Seventy per cent of migrant workers leave their wives, parents and children at home.

The number of children aged between six and 16 in this situation is more than 20 million nationwide, accounting for more than half of the country's total. Some of the children have both their parents in cities and have to be taken care of by grandparents or other family relatives.

Without adequate care from parents, many of them become problem children, Shen said.

Wives left at home by their husband have to face hard work, loneliness and a lack of a sense of security, she said. Among sexual harassment cases in rural areas, 70 per cent of the victims are such women. In many cases, long-time separation ends up with divorce, she said.

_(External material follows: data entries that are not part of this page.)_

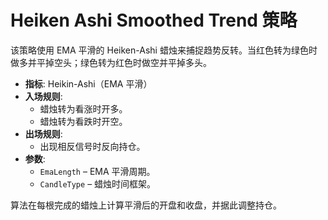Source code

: # Heiken Ashi Smoothed Trend 策略

该策略使用 EMA 平滑的 Heiken-Ashi 蜡烛来捕捉趋势反转。当红色转为绿色时做多并平掉空头；绿色转为红色时做空并平掉多头。

- **指标**: Heikin-Ashi（EMA 平滑）
- **入场规则**:
  - 蜡烛转为看涨时开多。
  - 蜡烛转为看跌时开空。
- **出场规则**:
  - 出现相反信号时反向持仓。
- **参数**:
  - `EmaLength` – EMA 平滑周期。
  - `CandleType` – 蜡烛时间框架。

算法在每根完成的蜡烛上计算平滑后的开盘和收盘，并据此调整持仓。
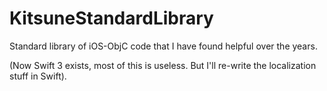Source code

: # KitsuneStandardLibrary
Standard library of iOS-ObjC code that I have found helpful over the years.

(Now Swift 3 exists, most of this is useless. But I'll re-write the localization stuff in Swift).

There is still no pension system in China's countryside. Traditionally, the elderly in rural areas are supported by their children.

But the exodus of their children left many old people in a difficult situation. They have to continue to work in farms while taking care of the grandparents, Shen said.

In addition to offering help to family members left in the countryside by migrant workers, city planners should also consider offering low-cost housing for these workers to facilitate family reunions.

The country should also gradually scrap the decades-old bi-polar system separating rural and urban areas, which prevents farmers from enjoying the equal rights to employment, education, medical care and housing in cities.